Visitors to the transportation hub were shocked by the man’s actions.
“I was walking, and I looked up and saw the guy falling. He hit the ground with such force. I was shocked. Literally traumatized. I didn’t know what to do,” an employee of an Oculus shop told the media.
Another person said that a loud thump drew her attention to the area where the man fell.
“I was in the store, and I heard a really loud smack on the floor outside and then people screaming. I went outside and saw the guy laying on his side,” the woman said.
The man’s name has not yet been released.
If the man should die, this wouldn’t be the first death at the nearly two-year-old train hub. A woman fell to her death in February when she reached to catch her sister’s falling hat.
Twin sisters had taken the massive Oculus escalator sometime after 5 a.m. on Saturday, February 11, when one of the girls dropped her hat. Witnesses say the other girl went to grab the hat but fell over the side of the escalator and plummeted 30 feet to the floor below.

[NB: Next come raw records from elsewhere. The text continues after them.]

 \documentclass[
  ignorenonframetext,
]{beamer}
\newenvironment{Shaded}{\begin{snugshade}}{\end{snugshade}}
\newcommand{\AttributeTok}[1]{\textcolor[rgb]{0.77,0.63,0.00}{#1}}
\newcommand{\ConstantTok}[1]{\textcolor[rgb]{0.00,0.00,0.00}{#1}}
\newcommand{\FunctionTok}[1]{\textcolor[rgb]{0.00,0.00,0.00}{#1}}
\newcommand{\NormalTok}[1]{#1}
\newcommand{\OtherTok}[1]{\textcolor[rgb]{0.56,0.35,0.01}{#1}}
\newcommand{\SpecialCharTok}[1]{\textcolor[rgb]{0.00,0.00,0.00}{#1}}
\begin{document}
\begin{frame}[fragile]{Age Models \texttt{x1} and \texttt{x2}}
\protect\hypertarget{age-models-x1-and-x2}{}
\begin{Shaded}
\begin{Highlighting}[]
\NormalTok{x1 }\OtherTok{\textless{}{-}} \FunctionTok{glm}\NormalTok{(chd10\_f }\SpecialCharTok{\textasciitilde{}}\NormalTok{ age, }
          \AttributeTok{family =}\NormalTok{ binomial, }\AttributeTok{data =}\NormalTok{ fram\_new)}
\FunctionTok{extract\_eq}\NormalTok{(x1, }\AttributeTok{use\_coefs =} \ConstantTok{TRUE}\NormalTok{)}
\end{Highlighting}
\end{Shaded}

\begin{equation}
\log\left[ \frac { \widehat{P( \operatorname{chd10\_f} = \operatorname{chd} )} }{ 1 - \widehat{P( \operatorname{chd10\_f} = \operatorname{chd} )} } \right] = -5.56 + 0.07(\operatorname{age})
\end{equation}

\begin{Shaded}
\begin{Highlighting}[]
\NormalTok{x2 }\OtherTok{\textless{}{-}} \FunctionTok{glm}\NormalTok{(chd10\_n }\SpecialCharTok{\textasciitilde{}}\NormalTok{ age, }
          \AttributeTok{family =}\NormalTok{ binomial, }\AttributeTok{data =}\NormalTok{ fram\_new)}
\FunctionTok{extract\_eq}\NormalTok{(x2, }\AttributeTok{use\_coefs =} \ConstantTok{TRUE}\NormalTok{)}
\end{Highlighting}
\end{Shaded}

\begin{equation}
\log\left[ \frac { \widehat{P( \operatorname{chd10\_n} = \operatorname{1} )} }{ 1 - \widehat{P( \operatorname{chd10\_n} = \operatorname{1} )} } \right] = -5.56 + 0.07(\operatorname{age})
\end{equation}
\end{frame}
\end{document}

The Oculus transportation facility opened in 2016 after many delays and cost overruns, with a final price tag of about $3.9 billion. The long hall consisting of a striking white marble interior serves as a transit hub between New Jersey’s PATH trains and New York City’s subways. The Oculus also contains many shops and eateries and has become an important Big Apple tourist attraction.
The expensive project began after Muslim extremists destroyed the original PATH station during the terror attacks on September 11, 2001. It took nearly 16 years to complete.